> What is being asked: All that should come back is the lines of the data below from the one containing "1. Locate the" to the one containing "1. Before clicking", inclusive, exactly as they stand.

> Records from a data source:
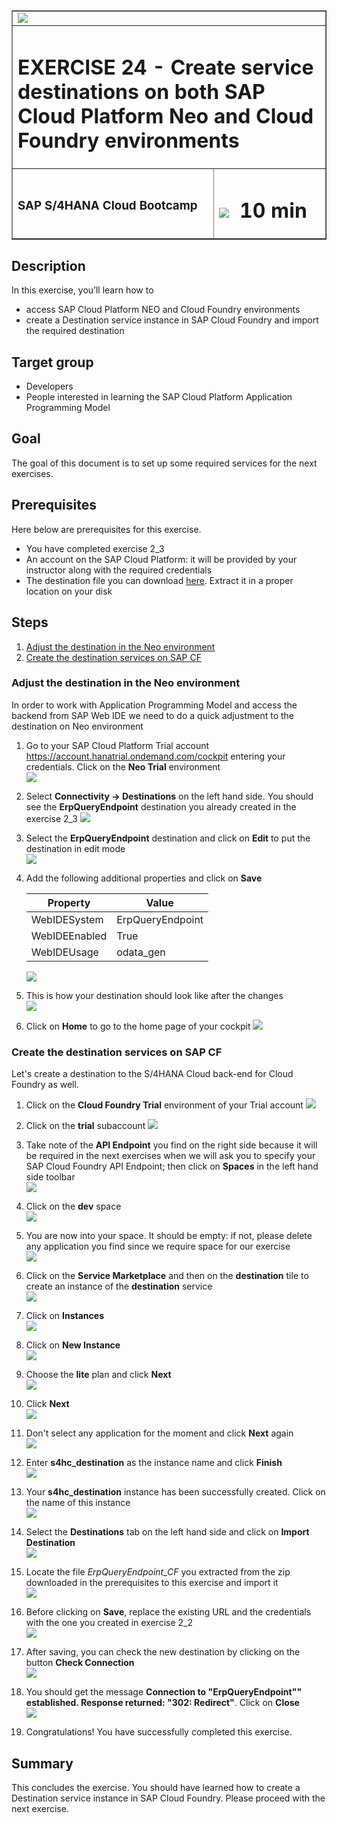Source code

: <table width=100% border=>
<tr><td colspan=2><img src="images/spacer.png"></td></tr>
<tr><td colspan=2><h1>EXERCISE 24 - Create service destinations on both SAP Cloud Platform Neo and Cloud Foundry environments</h1></td></tr>
<tr><td><h3>SAP S/4HANA Cloud Bootcamp</h3></td><td><h1><img src="images/clock.png"> &nbsp;10 min</h1></td></tr>
</table>


## Description
In this exercise, you’ll learn how to 

* access SAP Cloud Platform NEO and Cloud Foundry environments
* create a Destination service instance in SAP Cloud Foundry and import the required destination 


## Target group

* Developers
* People interested in learning the SAP Cloud Platform Application Programming Model  


## Goal

The goal of this document is to set up some required services for the next exercises.  

## Prerequisites
  
Here below are prerequisites for this exercise.

* You have completed exercise 2_3
* An account on the SAP Cloud Platform: it will be provided by your instructor along with the required credentials
* The destination file you can download [here](files/ErpQueryEndpoint_CF.zip). Extract it in a proper location on your disk


## Steps

1. [Adjust the destination in the Neo environment](#neo-destination)
1. [Create the destination services on SAP CF](#cf-destination)

### <a name="neo-destination"></a>Adjust the destination in the Neo environment
In order to work with Application Programming Model and access the backend from SAP Web IDE we need to do a quick adjustment to the destination on Neo environment

1. Go to your SAP Cloud Platform Trial account <https://account.hanatrial.ondemand.com/cockpit> entering your credentials. Click on the **Neo Trial** environment  
	![](images/01.png)

1. Select **Connectivity -> Destinations** on the left hand side. You should see the **ErpQueryEndpoint** destination you already created in the exercise 2_3
	![](images/02.png)

1. Select the **ErpQueryEndpoint** destination and click on **Edit** to put the destination in edit mode  
	![](images/03.png)

1. Add the following additional properties and click on **Save**
	
	| Property | Value |
	| -------- | ----- |
	| WebIDESystem | ErpQueryEndpoint |
	| WebIDEEnabled | True |
	| WebIDEUsage | odata_gen |
	
	![](images/04.png)

1. This is how your destination should look like after the changes  
	![](images/05.png)

1. Click on **Home** to go to the home page of your cockpit
	![](images/06.png)





### <a name="cf-destination"></a>Create the destination services on SAP CF
Let's create a destination to the S/4HANA Cloud back-end for Cloud Foundry as well.

1. Click on the **Cloud Foundry Trial** environment of your Trial account 
	![](images/07.png)

1. Click on the **trial** subaccount
	![](images/08.png)
 
1. Take note of the **API Endpoint** you find on the right side because it will be required in the next exercises when we will ask you to specify your SAP Cloud Foundry API Endpoint; then click on **Spaces** in the left hand side toolbar    
	![](images/09.png)

1. Click on the **dev** space  
	![](images/10.png)

1. You are now into your space. It should be empty: if not, please delete any application you find since we require space for our exercise  
	![](images/11.png)

1. Click on the **Service Marketplace** and then on the **destination** tile to create an instance of the **destination** service  
	![](images/12.png)

1. Click on **Instances**  
	![](images/13.png)

1. Click on **New Instance**  
	![](images/14.png)

1. Choose the **lite** plan and click **Next**  
	![](images/15.png)

1. Click **Next**  
	![](images/16.png)

1. Don't select any application for the moment and click **Next** again  
	![](images/17.png)

1. Enter **s4hc_destination** as the instance name and click **Finish**  
	![](images/18.png)

1. Your **s4hc_destination** instance has been successfully created. Click on the name of this instance  
	![](images/19.png)

1. Select the **Destinations** tab on the left hand side and click on **Import Destination**  
	![](images/20.png)

1. Locate the file *ErpQueryEndpoint_CF* you extracted from the zip downloaded in the prerequisites to this exercise and import it  
	![](images/21.png)

1. Before clicking on **Save**, replace the existing URL and the credentials with the one you created in exercise 2_2  
	![](images/22.png)

1. After saving, you can check the new destination by clicking on the button **Check Connection**  
	![](images/23.png)

1. You should get the message **Connection to "ErpQueryEndpoint"" established. Response returned: "302: Redirect"**. Click on **Close**  
	![](images/24.png)


1. Congratulations! You have successfully completed this exercise.



## Summary
This concludes the exercise. You should have learned how to create a Destination service instance in SAP Cloud Foundry. Please proceed with the next exercise.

> Response box:
1. Locate the file *ErpQueryEndpoint_CF* you extracted from the zip downloaded in the prerequisites to this exercise and import it  
	![](images/21.png)

1. Before clicking on **Save**, replace the existing URL and the credentials with the one you created in exercise 2_2  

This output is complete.